Aufgabe der Ausbildungsstätten wäre es, durch eine Verschränkung von Theorie und Praxiswissen Translator:innen auf ein „reflektiertes“ translatorisches Handeln vorzubereiten und für in diesem Feld tätige Dolmetscher:innen das nötige Kulturkapital im Sinne von Zertifizierung und Graden/Titeln bereitzustellen. Aufgabe der Translationswissenschaft wäre das analytische Aufzeigen von Interessenskonstellationen und Entwicklungspotenzialen, das Translator:innen damit die argumentative Basis für die Aushandlung der aus ihrer Sicht erforderlichen Geltungsprozesse und damit eine Optimierung des Systems erlaubt (ibid. 107; 2017:33). Dieses Zusammenspiel von Forschung und Lehre ergänzt Prunč später (2017:35) noch um die Kategorien „Öffentlichkeitsarbeit“ und „Solidarität“. Durch gezielte Öffentlichkeitsarbeit kann erst symbolisches Kapitel für die Dolmetschenden generiert werden. Die Kategorie Solidarität kann als Voraussetzung für das Zusammenspiel dieser Faktoren betrachtet werden. Im Zentrum sieht Prunč (2017:35) hier den Abbau von Standesdünkeln vonseiten professioneller Dolmetscher:innen gegenüber den oft als minderwertig betrachteten Laien, der nötig erscheint, damit alle in dem Feld tätigen Akteur:innen mit Hinblick auf eine Optimierung der Handlungsbedingungen an einem Strang ziehen, da sich „Fehlleistungen negativ auf das Image de(s) gesamten Berufsstandes auswirken“ (2017:35) (s. dazu weiter unten auch das Konstrukt der „berufsständischen Solidarität“).

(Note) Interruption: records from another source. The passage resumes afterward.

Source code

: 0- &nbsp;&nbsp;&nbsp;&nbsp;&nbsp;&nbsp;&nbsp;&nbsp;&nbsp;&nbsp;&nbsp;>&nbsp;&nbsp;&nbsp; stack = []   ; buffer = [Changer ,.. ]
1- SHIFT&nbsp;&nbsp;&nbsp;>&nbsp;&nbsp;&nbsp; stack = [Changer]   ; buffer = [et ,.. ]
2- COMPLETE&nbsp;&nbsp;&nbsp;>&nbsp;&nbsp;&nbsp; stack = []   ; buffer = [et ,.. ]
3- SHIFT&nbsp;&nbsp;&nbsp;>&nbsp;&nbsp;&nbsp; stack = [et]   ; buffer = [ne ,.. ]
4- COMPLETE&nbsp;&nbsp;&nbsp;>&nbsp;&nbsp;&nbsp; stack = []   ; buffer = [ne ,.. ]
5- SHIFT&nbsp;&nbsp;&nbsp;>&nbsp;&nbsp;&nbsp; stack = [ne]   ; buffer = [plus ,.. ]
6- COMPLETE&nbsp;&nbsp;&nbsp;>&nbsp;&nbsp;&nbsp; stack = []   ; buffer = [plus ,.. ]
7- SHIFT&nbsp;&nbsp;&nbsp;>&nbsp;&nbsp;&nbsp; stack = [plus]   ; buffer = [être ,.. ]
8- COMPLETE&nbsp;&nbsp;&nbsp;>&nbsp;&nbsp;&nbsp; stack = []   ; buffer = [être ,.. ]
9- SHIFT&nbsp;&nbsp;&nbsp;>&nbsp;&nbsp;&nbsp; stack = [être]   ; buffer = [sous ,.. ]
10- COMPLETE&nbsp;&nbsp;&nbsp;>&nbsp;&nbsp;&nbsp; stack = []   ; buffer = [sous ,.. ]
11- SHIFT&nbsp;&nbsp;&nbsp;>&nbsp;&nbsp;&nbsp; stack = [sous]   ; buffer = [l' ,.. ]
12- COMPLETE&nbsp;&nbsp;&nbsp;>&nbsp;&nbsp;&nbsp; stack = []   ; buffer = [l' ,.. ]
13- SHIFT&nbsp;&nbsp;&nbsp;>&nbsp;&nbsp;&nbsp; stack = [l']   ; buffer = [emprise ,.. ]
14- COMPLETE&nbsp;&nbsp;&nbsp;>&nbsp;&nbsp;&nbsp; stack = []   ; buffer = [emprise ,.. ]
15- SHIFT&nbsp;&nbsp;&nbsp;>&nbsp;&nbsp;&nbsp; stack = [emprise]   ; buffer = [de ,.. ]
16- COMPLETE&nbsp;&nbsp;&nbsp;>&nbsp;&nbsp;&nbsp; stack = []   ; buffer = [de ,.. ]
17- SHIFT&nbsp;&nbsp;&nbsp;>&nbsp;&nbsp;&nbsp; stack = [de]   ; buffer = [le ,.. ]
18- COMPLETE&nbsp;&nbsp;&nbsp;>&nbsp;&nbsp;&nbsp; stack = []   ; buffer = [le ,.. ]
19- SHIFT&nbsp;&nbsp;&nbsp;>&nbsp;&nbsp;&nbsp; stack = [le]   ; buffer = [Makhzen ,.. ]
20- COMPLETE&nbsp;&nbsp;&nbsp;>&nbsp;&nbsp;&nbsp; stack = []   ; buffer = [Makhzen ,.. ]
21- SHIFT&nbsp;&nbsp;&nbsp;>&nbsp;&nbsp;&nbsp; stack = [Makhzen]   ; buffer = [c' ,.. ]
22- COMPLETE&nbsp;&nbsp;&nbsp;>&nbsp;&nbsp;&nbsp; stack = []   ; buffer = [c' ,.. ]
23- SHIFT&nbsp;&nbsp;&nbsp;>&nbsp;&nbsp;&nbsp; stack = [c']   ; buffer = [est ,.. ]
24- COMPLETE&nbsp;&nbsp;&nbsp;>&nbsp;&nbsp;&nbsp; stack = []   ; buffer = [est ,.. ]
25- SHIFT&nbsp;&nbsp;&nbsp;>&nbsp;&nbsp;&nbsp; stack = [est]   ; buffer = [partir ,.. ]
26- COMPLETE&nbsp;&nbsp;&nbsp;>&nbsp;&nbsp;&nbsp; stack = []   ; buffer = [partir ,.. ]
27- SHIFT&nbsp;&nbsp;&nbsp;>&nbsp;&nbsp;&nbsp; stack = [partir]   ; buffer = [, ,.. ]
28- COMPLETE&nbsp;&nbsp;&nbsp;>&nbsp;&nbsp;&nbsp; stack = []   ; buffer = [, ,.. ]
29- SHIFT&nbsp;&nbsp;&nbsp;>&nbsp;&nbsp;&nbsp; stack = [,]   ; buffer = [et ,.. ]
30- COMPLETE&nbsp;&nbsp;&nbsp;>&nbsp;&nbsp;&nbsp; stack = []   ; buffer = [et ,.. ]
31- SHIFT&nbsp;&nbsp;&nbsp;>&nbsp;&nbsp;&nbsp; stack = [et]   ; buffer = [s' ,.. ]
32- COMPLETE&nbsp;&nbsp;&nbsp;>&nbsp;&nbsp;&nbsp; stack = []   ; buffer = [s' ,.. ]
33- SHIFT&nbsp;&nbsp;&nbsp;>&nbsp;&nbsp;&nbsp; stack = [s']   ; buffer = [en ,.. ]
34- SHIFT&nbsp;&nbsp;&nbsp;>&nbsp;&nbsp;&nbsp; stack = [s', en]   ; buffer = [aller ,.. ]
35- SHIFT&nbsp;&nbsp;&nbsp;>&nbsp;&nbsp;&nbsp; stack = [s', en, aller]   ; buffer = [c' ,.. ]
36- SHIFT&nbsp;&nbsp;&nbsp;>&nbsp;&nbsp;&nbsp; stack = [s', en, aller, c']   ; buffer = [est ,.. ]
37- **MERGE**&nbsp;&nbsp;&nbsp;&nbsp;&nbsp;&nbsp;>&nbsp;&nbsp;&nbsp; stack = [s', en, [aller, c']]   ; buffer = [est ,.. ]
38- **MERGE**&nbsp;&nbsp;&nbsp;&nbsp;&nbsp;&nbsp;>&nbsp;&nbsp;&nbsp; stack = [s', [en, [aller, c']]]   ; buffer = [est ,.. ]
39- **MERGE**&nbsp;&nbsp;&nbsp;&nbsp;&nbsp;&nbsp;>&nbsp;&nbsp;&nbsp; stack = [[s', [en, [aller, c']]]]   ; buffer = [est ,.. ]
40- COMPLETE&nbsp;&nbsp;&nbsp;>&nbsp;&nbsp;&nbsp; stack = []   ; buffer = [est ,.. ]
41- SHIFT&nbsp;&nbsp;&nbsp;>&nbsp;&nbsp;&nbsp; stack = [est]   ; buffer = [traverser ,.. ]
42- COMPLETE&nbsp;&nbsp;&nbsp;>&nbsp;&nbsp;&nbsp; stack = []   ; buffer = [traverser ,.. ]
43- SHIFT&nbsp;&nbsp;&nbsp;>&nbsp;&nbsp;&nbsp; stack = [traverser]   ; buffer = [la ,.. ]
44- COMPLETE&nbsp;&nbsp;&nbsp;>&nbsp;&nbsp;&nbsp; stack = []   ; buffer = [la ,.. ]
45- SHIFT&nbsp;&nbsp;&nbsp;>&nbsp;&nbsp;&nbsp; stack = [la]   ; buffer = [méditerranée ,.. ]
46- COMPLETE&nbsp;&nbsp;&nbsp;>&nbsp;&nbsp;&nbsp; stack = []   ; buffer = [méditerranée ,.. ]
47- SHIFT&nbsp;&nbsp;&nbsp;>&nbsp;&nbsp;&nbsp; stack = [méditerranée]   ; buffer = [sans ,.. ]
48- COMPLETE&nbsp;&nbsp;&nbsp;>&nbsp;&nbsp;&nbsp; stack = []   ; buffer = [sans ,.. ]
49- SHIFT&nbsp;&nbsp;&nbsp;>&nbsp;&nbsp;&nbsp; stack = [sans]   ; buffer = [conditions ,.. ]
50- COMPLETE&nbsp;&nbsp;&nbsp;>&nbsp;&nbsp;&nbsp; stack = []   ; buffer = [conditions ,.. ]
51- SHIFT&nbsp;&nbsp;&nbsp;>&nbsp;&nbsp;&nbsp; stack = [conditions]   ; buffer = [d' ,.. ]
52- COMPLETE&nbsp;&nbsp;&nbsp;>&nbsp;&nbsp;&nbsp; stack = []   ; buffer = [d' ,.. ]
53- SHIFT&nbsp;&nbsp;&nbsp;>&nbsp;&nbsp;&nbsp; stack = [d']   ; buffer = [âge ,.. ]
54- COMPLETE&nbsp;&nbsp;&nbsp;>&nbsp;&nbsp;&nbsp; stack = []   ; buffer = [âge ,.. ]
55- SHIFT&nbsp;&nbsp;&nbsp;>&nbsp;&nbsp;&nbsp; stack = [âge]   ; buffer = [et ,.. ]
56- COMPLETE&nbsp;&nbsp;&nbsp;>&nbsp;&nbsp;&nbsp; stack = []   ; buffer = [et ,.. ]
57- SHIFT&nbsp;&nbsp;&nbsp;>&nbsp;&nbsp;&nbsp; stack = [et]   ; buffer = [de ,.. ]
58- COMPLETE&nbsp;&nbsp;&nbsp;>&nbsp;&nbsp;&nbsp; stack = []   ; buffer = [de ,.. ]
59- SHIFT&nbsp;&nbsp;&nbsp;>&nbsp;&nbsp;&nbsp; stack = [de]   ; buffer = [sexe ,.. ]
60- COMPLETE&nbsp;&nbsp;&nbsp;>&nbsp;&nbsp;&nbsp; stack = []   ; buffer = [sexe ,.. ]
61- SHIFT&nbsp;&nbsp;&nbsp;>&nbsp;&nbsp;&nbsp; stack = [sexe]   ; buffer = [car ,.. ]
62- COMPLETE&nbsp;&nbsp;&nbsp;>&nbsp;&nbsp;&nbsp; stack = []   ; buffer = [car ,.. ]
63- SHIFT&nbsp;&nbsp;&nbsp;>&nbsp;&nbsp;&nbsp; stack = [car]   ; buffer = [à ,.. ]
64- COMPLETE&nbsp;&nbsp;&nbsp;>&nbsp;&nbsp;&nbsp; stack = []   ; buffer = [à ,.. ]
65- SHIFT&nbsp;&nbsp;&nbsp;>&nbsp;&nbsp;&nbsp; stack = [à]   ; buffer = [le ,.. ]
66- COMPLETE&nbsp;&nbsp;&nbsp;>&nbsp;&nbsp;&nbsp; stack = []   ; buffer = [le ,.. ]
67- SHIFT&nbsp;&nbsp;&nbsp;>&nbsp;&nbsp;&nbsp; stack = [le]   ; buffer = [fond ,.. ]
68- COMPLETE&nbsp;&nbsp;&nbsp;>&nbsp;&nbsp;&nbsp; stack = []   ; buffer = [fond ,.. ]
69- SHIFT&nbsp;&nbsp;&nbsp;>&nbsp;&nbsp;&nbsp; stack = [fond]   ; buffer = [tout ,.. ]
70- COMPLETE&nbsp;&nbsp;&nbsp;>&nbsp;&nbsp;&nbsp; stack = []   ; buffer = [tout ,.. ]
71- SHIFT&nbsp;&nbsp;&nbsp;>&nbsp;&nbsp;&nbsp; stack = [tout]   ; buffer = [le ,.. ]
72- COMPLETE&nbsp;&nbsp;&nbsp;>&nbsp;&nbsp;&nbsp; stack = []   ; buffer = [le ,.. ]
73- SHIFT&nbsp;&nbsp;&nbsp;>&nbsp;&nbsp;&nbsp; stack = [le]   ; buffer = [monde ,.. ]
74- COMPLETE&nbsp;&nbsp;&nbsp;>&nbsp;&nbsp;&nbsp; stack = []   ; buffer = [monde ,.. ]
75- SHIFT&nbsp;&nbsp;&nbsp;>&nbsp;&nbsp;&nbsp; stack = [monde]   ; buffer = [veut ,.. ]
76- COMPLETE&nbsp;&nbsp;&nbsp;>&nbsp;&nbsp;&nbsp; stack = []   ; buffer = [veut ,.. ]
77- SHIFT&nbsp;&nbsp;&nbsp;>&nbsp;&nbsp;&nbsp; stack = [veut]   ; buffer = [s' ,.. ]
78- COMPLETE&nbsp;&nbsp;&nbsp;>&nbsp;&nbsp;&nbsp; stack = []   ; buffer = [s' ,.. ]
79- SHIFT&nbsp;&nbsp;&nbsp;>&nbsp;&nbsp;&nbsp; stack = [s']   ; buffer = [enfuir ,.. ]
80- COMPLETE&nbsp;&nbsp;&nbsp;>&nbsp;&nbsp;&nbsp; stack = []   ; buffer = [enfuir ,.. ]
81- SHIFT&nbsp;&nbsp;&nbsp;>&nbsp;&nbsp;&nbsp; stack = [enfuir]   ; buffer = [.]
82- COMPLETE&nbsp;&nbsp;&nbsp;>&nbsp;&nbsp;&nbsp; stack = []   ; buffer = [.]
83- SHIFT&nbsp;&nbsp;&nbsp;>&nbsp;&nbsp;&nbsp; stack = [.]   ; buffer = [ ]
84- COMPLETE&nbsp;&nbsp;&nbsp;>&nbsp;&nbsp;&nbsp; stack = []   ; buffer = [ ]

Als „Konstruktionsprinzipien“ (Prunč 2017:33) für eine konkrete Mitgestaltung der Translationskultur durch die Translator:innen definiert Prunč die folgenden:

 Kooperativität als kooperative Arbeitsteilung ist „ökologisch“ und „ressourcensparend“, wenn sie auf einem klar vereinbarten Handlungsrahmen basiert (2017:33).

 Loyalität umfasst die „Fähigkeit und Bereitschaft, die Interessen der Handlungspartner zur Kenntnis zu nehmen, zu reflektieren und angemessen darauf zu reagieren“ (ibid.) und impliziert eine vierfache reziproke Loyalität der Translator:innen gegenüber den 1) Autor:innen der zu übertragenden Redebeiträge, 2) den Initiator:innen der Interaktion, 3) den Adressat:innen und 4) gegenüber sich selbst in Hinblick auf persönliche ethische Werte und berufsethische Prinzipien (2017:34).

 Transparenz bedingt die Offenlegung von Handlungsrollen und die Verpflichtung, Abweichungen von bestehenden translatorischen Handlungsnormen transparent zu machen und wirkt damit vertrauensbildend.

 Ökologizität soll einen „sparsamen Umgang mit Ressourcen“ sichern (2017:34), indem translatorische Entscheidungen abhängig von den Zielvorgaben und der Translatfunktion, aber auch von Kriterien wie der „Nachhaltigkeit“, d.h. der längerfristigen Auswirkung des translatorischen Handelns, getroffen werden.

Stark verknüpft mit diesen Ausführungen ist auch die persönliche, moralische Verpflichtung von Translator:innen bei Missständen zu intervenieren:

In einem solchen ethischen Konzept strebt Translation als trialogischer Beitrag zur Enttarnung von Hegemonialisierungsstrategien, zur Konfliktminimierung, zur Wahrung der Menschenrechte und der persönlichen physischen und geistigen Integrität des Individuums sowie zur Friedenssicherung als bewusste Alternative zum Krieg der Worte […]. Das ist das Gewebe, aus dem Aschenbrödels Schuh gefertigt ist, mit dem sie sich als ebenbürtige Prinzessin neben die Prinzessin Konferenzdolmetschen stellen kann. (Prunč 2017:35)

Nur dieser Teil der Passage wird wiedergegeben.